(INPUT)
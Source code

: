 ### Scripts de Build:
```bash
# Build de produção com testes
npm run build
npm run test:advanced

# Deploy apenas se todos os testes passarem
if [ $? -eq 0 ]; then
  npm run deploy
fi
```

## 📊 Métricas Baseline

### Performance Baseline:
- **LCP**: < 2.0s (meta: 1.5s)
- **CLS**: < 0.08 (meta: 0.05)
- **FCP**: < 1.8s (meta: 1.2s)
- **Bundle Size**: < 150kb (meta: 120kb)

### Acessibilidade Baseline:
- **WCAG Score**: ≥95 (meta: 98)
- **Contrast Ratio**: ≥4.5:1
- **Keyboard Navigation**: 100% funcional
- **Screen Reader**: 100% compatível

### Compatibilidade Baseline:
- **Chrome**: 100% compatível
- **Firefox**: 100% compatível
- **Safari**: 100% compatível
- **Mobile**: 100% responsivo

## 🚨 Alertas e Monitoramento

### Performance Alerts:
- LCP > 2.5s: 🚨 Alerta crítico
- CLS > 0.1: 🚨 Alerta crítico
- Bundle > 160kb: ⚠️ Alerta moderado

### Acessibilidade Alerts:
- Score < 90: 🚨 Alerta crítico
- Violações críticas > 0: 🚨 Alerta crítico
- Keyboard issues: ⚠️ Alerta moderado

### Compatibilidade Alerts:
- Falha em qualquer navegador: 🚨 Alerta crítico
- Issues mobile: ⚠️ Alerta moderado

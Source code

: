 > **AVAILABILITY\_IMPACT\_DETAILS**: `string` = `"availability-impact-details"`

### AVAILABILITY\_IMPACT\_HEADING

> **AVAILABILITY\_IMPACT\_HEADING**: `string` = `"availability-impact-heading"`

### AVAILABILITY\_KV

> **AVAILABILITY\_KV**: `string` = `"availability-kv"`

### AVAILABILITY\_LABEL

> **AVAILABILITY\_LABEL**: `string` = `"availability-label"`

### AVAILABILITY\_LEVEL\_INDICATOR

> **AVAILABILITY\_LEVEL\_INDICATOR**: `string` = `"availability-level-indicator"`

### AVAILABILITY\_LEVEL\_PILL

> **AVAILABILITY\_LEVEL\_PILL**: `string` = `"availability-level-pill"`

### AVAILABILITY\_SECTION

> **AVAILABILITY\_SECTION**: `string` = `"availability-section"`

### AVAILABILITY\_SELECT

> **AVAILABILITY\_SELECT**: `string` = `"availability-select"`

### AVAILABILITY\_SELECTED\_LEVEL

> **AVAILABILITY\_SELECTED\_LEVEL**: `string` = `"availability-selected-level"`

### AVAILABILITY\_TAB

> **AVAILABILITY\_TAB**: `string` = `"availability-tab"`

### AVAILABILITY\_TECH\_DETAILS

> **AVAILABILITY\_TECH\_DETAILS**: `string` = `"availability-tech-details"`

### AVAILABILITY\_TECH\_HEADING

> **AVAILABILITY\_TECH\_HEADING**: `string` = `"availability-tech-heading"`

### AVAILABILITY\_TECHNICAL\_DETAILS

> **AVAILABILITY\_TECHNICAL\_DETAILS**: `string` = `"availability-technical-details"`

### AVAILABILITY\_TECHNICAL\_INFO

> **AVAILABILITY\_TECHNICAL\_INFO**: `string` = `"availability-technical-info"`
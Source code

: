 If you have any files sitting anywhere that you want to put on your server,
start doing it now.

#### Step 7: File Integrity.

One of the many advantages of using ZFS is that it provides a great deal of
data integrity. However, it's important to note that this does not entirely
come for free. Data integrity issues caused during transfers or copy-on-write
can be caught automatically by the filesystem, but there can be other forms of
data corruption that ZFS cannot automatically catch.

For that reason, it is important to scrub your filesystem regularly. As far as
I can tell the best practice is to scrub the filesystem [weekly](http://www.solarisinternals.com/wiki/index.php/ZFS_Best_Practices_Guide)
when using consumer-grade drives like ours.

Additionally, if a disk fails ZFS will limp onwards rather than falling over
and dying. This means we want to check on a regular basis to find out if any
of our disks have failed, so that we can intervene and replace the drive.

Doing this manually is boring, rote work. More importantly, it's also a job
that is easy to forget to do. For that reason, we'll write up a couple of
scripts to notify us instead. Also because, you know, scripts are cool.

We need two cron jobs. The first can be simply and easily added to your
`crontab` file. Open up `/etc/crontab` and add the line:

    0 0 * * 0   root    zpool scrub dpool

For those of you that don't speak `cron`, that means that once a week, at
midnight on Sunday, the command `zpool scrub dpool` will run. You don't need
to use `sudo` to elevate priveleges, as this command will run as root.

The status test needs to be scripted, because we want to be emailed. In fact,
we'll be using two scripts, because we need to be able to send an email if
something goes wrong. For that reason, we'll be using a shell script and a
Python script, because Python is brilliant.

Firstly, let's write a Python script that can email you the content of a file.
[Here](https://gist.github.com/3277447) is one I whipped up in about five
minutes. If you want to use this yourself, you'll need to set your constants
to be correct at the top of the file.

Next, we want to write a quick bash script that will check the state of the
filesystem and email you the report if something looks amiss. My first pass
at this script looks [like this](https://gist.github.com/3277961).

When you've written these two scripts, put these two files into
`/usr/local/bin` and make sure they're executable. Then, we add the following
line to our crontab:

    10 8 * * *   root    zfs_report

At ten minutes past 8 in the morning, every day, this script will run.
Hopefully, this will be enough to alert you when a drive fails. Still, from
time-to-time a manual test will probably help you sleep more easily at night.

==

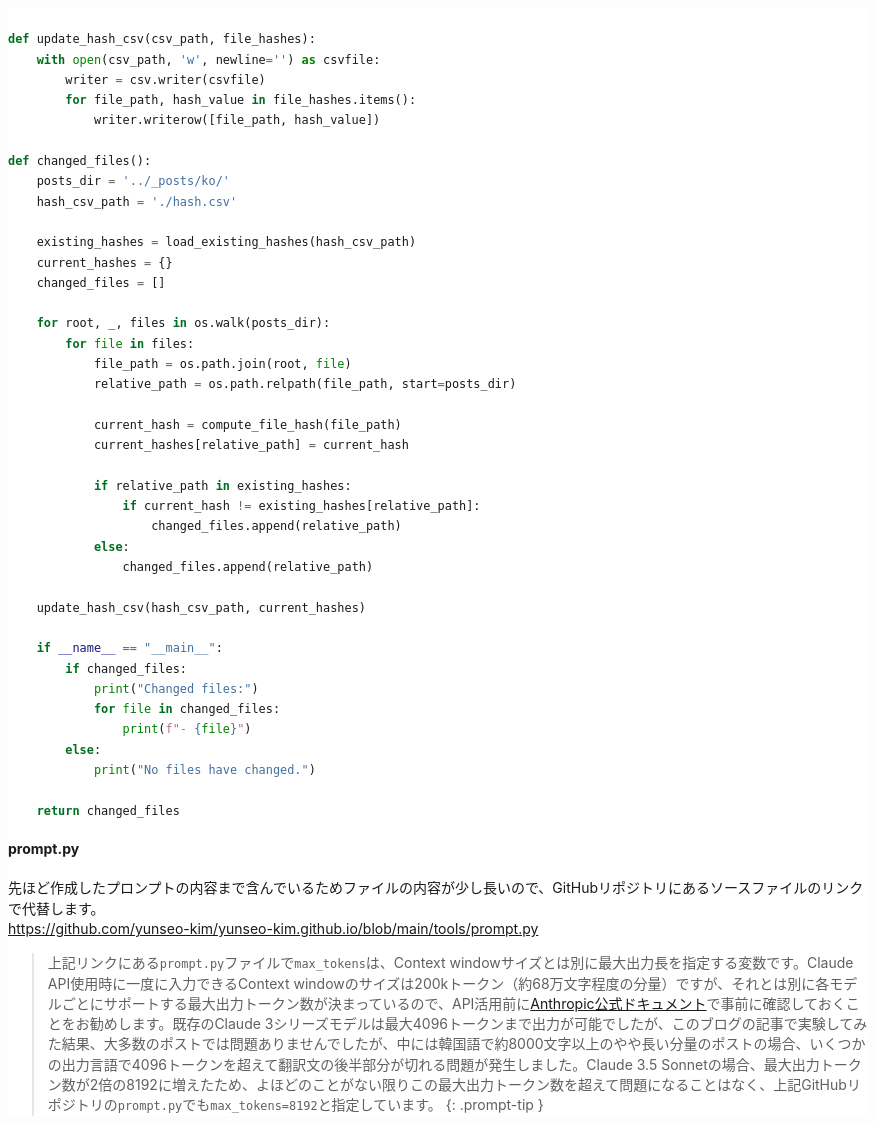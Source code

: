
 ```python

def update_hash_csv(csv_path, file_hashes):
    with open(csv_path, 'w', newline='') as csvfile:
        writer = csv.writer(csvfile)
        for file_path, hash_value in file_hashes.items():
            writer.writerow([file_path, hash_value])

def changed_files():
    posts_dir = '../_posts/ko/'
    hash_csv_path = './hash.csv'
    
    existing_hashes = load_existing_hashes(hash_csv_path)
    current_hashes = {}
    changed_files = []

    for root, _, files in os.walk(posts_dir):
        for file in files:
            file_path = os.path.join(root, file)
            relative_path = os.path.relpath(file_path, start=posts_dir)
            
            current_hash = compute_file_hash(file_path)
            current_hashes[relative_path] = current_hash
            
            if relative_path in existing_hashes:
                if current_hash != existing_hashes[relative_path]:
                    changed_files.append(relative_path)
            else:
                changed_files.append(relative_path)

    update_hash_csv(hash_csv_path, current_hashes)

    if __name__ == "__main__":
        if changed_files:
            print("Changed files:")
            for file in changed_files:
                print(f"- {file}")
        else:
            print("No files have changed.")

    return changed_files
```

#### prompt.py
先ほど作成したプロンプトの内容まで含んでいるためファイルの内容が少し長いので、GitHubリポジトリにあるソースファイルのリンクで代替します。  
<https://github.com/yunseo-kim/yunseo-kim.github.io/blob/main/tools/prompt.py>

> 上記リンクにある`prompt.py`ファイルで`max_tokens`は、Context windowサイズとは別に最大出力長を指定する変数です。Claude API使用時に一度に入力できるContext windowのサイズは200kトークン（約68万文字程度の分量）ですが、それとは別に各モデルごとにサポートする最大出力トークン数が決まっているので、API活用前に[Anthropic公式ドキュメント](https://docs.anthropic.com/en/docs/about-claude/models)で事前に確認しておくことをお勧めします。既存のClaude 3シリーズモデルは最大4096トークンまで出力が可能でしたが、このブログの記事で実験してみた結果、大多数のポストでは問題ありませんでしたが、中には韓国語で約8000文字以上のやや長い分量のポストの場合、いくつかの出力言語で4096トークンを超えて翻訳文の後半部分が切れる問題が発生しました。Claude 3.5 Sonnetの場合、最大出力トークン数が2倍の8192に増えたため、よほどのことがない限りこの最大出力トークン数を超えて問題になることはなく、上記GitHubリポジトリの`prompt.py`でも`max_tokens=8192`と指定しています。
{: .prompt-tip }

* * *

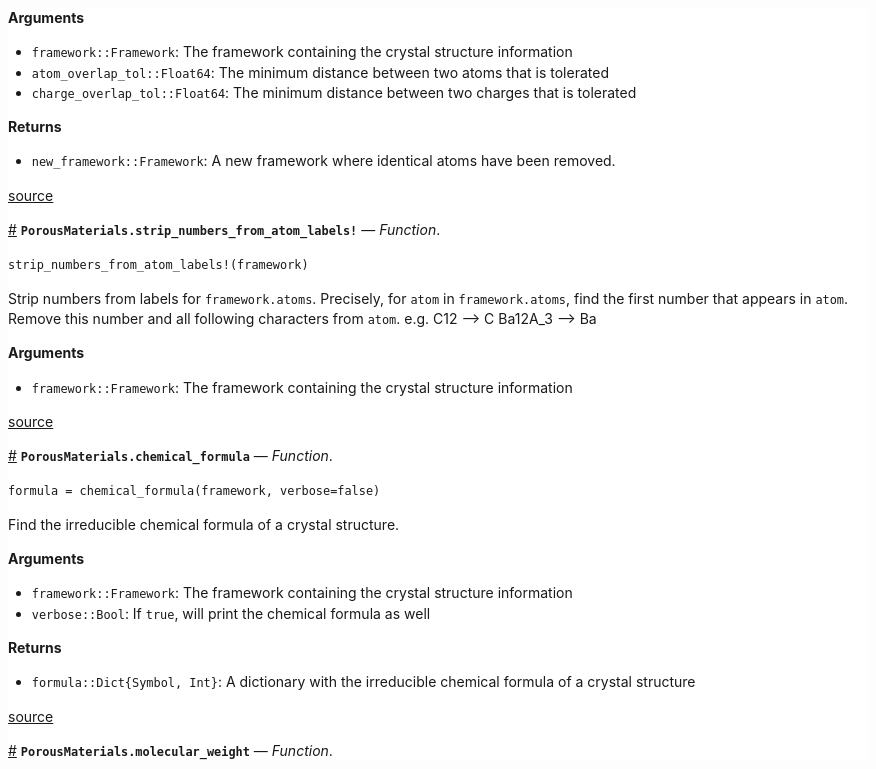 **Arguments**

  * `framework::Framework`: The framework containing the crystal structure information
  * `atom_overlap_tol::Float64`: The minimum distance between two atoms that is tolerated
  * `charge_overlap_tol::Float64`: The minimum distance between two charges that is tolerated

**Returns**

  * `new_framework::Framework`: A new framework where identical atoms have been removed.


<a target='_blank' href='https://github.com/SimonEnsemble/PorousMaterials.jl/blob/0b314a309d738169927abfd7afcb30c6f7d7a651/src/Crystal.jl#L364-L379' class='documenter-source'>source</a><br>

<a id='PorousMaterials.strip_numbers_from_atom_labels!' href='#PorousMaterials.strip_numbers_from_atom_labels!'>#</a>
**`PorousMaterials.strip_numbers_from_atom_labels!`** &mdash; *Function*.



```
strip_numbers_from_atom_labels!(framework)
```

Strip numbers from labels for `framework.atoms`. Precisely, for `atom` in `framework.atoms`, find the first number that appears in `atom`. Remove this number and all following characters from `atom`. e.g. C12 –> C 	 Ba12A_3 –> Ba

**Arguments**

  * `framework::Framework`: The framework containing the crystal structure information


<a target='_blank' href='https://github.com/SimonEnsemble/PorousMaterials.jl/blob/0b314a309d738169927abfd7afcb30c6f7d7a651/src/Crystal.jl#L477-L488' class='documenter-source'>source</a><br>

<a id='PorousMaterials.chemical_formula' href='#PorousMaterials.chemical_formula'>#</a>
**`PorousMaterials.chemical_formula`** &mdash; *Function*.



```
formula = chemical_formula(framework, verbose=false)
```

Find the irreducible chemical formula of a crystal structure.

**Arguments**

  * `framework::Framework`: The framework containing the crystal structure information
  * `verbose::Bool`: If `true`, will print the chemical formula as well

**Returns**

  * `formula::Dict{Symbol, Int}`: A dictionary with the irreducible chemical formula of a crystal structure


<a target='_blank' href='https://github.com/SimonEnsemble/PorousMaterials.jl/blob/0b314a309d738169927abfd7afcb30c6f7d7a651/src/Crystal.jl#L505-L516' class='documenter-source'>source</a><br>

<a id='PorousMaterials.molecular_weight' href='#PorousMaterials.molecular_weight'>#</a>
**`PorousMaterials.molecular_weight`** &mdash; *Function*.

(PROMPT) Where the string "documenter" occurs in a line of the listing, copy the line.

(WRITTEN RESPONSE)
<a target='_blank' href='https://github.com/SimonEnsemble/PorousMaterials.jl/blob/0b314a309d738169927abfd7afcb30c6f7d7a651/src/Crystal.jl#L364-L379' class='documenter-source'>source</a><br>
<a target='_blank' href='https://github.com/SimonEnsemble/PorousMaterials.jl/blob/0b314a309d738169927abfd7afcb30c6f7d7a651/src/Crystal.jl#L477-L488' class='documenter-source'>source</a><br>
<a target='_blank' href='https://github.com/SimonEnsemble/PorousMaterials.jl/blob/0b314a309d738169927abfd7afcb30c6f7d7a651/src/Crystal.jl#L505-L516' class='documenter-source'>source</a><br>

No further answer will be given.